This article is from the archives of the UB Reporter.
News

UB experts weigh in on election

  • James Battista

    Harvey Palmer

    James Campbell

By PATRICIA DONOVAN
Published: Nov. 1, 2012

The 2012 presidential election remains very close, and the mechanisms of prediction aren’t always satisfying. This is one year in which this is the case, says James Battista, assistant professor of political science.

“Forecasting models based on different conceptions of the ‘fundamentals’ of presidential elections agree that the election will be close, but they do not agree on the winner,” he says.

Harvey D. Palmer, associate professor and chair of the Department of Political Science, has a somewhat different take on the issue.

“The competitiveness of the presidential election makes it difficult to distinguish punditry from partisanship,” he says.

“Yet, political science research finds that most voters decide how they will vote well before the campaign’s last week. So from a scientific perspective,” he says, “what will likely matter most in understanding the outcome on Tuesday is not what happens in the final week, but rather which scholarly interpretation of the current state of the race is more accurate.

“There are essentially two distinct interpretations,” Palmer explains. “The ‘statistical’ perspective, based on Bayesian statistical modeling of the state-level poll, averages argues that the race is essentially over because Obama is too far ahead in too many of the battleground states.

“The Romney campaign appears, though, to disagree with this conclusion, since their decision to increase spending in Pennsylvania and Minnesota this week ignores the Bayesian forecasts that these states are nearly unwinnable,” he says, “while embracing the ‘journalistic’ view (based on a simple moving average of the polls) that the race is tied, if not trending in Romney’s favor.

“Scholars adopting this journalistic interpretation speculate that most of the polls are biased in Obama’s favor due to overweighting Democrats, and question the statistical expectation that Obama will perform better in the Electoral College than in the popular vote, contrary to the historical trend for Democrats (e.g., Gore in 2000),” Palmer says. “Thus, the election outcome will serve as a critical test of whether statistical modeling is the most reliable approach to interpreting presidential polls.”

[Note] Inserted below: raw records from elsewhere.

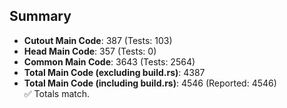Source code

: ## Summary

- **Cutout Main Code**: 387 (Tests: 103)  
- **Head Main Code**: 357 (Tests: 0)  
- **Common Main Code**: 3643 (Tests: 2564)  
- **Total Main Code (excluding build.rs)**: 4387  
- **Total Main Code (including build.rs)**: 4546 (Reported: 4546)  
✅ Totals match.
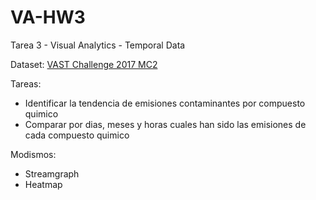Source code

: # VA-HW3
Tarea 3 - Visual Analytics - Temporal Data

Dataset: [VAST Challenge 2017 MC2](http://vacommunity.org/VAST+Challenge+2017+MC2)

Tareas:
* Identificar la tendencia de emisiones contaminantes por compuesto quimico
* Comparar por dias, meses y horas cuales han sido las emisiones de cada compuesto quimico

Modismos:
* Streamgraph
* Heatmap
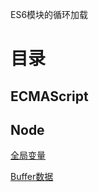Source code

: ES6模块的循环加载

目录
=
ECMAScript
-

Node
-
[全局变量](./Web/Node/Node-Globalvar.md)

[Buffer数据](./Web/Node/Node-Buffer.md)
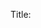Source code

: Title: <title draft template>
Date: 2020-12-13 19:00
Tags: template, <string to fill>, <string to fill>
Category: <string to fill>
Slug: <will-show-on-url>

<This head is important to make the following contents explicit>
****************************************************************

foo-bar
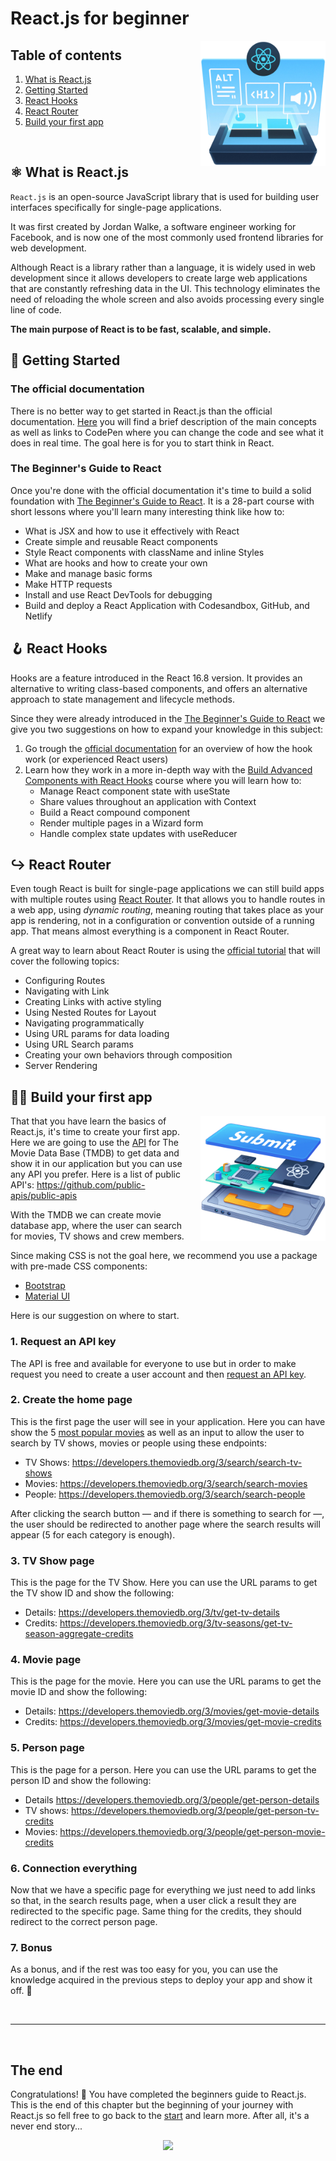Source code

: # React.js for beginner
<img src="assets/react.png" align="right" style="width: 200px; margin-left: 20px;"/>

## Table of contents
1. [What is React.js](#%E2%9A%9B%EF%B8%8F-what-is-reactjs)
2. [Getting Started](#%F0%9F%9A%80-getting-started)
3. [React Hooks](#%F0%9F%AA%9D-react-hooks)
4. [React Router](#%E2%86%AA%EF%B8%8F-react-router)
5. [Build your first app](#%F0%9F%A7%91%E2%80%8D%F0%9F%92%BB-build-your-first-app)

<br/>

## ⚛️ What is React.js

`React.js` is an open-source JavaScript library that is used for building user interfaces specifically for single-page applications.

It was first created by Jordan Walke, a software engineer working for Facebook, and is now one of the most commonly used frontend libraries for web development.

Although React is a library rather than a language, it is widely used in web development since it allows developers to create large web applications that are constantly refreshing data in the UI. This technology eliminates the need of reloading the whole screen and also avoids processing every single line of code.

__The main purpose of React is to be fast, scalable, and simple.__

## 🚀 Getting Started

### The official documentation
There is no better way to get started in React.js than the official documentation. [Here](https://reactjs.org/docs/hello-world.html) you will find a brief description of the main concepts as well as links to CodePen where you can change the code and see what it does in real time. The goal here is for you to start think in React.

### The Beginner's Guide to React
Once you're done with the official documentation it's time to build a solid foundation with [The Beginner's Guide to React](https://egghead.io/courses/the-beginner-s-guide-to-react). It is a 28-part course with short lessons where you'll learn many interesting think like how to:

* What is JSX and how to use it effectively with React
* Create simple and reusable React components
* Style React components with className and inline Styles
* What are hooks and how to create your own
* Make and manage basic forms
* Make HTTP requests
* Install and use React DevTools for debugging
* Build and deploy a React Application with Codesandbox, GitHub, and Netlify

## 🪝 React Hooks

Hooks are a feature introduced in the React 16.8 version. It provides an alternative to writing class-based components, and offers an alternative approach to state management and lifecycle methods.

Since they were already introduced in the [The Beginner's Guide to React](#the-beginners-guide-to-react) we give you two suggestions on how to expand your knowledge in this subject:

1. Go trough the [official documentation](https://reactjs.org/docs/hooks-intro.html) for an overview of how the hook work (or experienced React users)
2. Learn how they work in a more in-depth way with the [Build Advanced Components with React Hooks](https://egghead.io/courses/build-advanced-components-with-react-hooks-810906cc) course where you will learn how to:
    * Manage React component state with useState
    * Share values throughout an application with Context
    * Build a React compound component
    * Render multiple pages in a Wizard form
    * Handle complex state updates with useReducer

## ↪️ React Router

Even tough React is built for single-page applications we can still build apps with multiple routes using [React Router](https://reactrouter.com/). It that allows you to handle routes in a web app, using _dynamic routing_,  meaning routing that takes place as your app is rendering, not in a configuration or convention outside of a running app. That means almost everything is a component in React Router.

A great way to learn about React Router is using the [official tutorial](https://reactrouter.com/docs/en/v6/getting-started/tutorial) that will cover the following topics:

* Configuring Routes
* Navigating with Link
* Creating Links with active styling
* Using Nested Routes for Layout
* Navigating programmatically
* Using URL params for data loading
* Using URL Search params
* Creating your own behaviors through composition
* Server Rendering

## 🧑‍💻 Build your first app

<img src="assets/react2.png" align="right" style="width: 200px; margin-left: 20px;"/>

That that you have learn the basics of React.js, it's time to create your first app. Here we are going to use the [API](https://www.themoviedb.org/documentation/api) for The Movie Data Base (TMDB) to get data and show it in our application but you can use any API you prefer. Here is a list of public API's: https://github.com/public-apis/public-apis

With the TMDB we can create movie database app, where the user can search for movies, TV shows and crew members.

Since making CSS is not the goal here, we recommend you use a package with pre-made CSS components:
* [Bootstrap](https://react-bootstrap.github.io/)
* [Material UI](https://mui.com/pt/)

Here is our suggestion on where to start.

### 1. Request an API key
The API is free and available for everyone to use but in order to make request you need to create a user account and then [request an API key](https://www.themoviedb.org/settings/api).

### 2. Create the home page
This is the first page the user will see in your application. Here you can have show the 5 [most popular movies](https://developers.themoviedb.org/3/movies/get-popular-movies) as well as an input to allow the user to search by TV shows, movies or people using these endpoints:
* TV Shows: https://developers.themoviedb.org/3/search/search-tv-shows
* Movies: https://developers.themoviedb.org/3/search/search-movies
* People: https://developers.themoviedb.org/3/search/search-people

After clicking the search button — and if there is something to search for —, the user should be redirected to another page where the search results will appear (5 for each category is enough).

### 3. TV Show page
This is the page for the TV Show. Here you can use the URL params to get the TV show ID and show the following:
* Details: https://developers.themoviedb.org/3/tv/get-tv-details
* Credits: https://developers.themoviedb.org/3/tv-seasons/get-tv-season-aggregate-credits

### 4. Movie page
This is the page for the movie. Here you can use the URL params to get the movie ID and show the following:
* Details: https://developers.themoviedb.org/3/movies/get-movie-details
* Credits: https://developers.themoviedb.org/3/movies/get-movie-credits

### 5. Person page
This is the page for a person. Here you can use the URL params to get the person ID and show the following:
* Details https://developers.themoviedb.org/3/people/get-person-details
* TV shows: https://developers.themoviedb.org/3/people/get-person-tv-credits
* Movies: https://developers.themoviedb.org/3/people/get-person-movie-credits

### 6. Connection everything
Now that we have a specific page for everything we just need to add links so that, in the search results page, when a user click a result they are redirected to the specific page. Same thing for the credits, they should redirect to the correct person page.

### 7. Bonus
As a bonus, and if the rest was too easy for you, you can use the knowledge acquired in the previous steps to deploy your app and show it off. 🚀

<br/>

---
<br/>

## The end

Congratulations! 🎉 You have completed the beginners guide to React.js. This is the end of this chapter but the beginning of your journey with React.js so fell free to go back to the [start](/README.md) and learn more. After all, it's a never end story...

<p align="center">
    <img src="https://i.giphy.com/9oEclSzXUfh5u.gif"/>
</p>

Battista notes that after a September dominated by strong Obama polling and an October dominated by his poor performance in the first debate, “the last week’s election polls have returned to about the levels predicted by the fundamentals a few months ago. The best we can say is that we’re ‘highly confident’ that the outcome is uncertain, if not as uncertain as a coin flip,” he says.

James Campbell, professor of political science who is nationally regarded for his successful forecasting models, agrees that the outcome remains uncertain.

“The fundamental forces shaping presidential elections are closely balanced this year,” he says, “with an electorate that is at near parity in partisanship, with nearly as many Republicans as Democrats, and both groups highly polarized ideologically.

“For their parts, the candidates have offsetting strengths and weaknesses,” says Campbell.

“President Obama has incumbency going for him. Historically, about three out of four incumbent presidents win their re-election attempts and it is rarer still for a first-term presidential party to lose.

“On the other hand,” he says, “the president is burdened by a very weak economic record. Of the 10 presidents seeking re-election since 1956, only two (G.H.W. Bush and Ford) had overall weaker economic records (mean real GDP growth, not counting their first year) and only one (Carter) entered the fall campaign with a weaker economy. The economy is clearly on Romney’s side of the ledger and explains, at least in part, his rise in the polls after the first debate.”

“While poll aggregators like Nate Silver or the Princeton Election Consortium are making more confident predictions of an Obama victory, they’re playing a different game,” Battista says. “They take the latest information, project it forward, then make the unremarkable claim that next week’s election will look a lot like recent polling.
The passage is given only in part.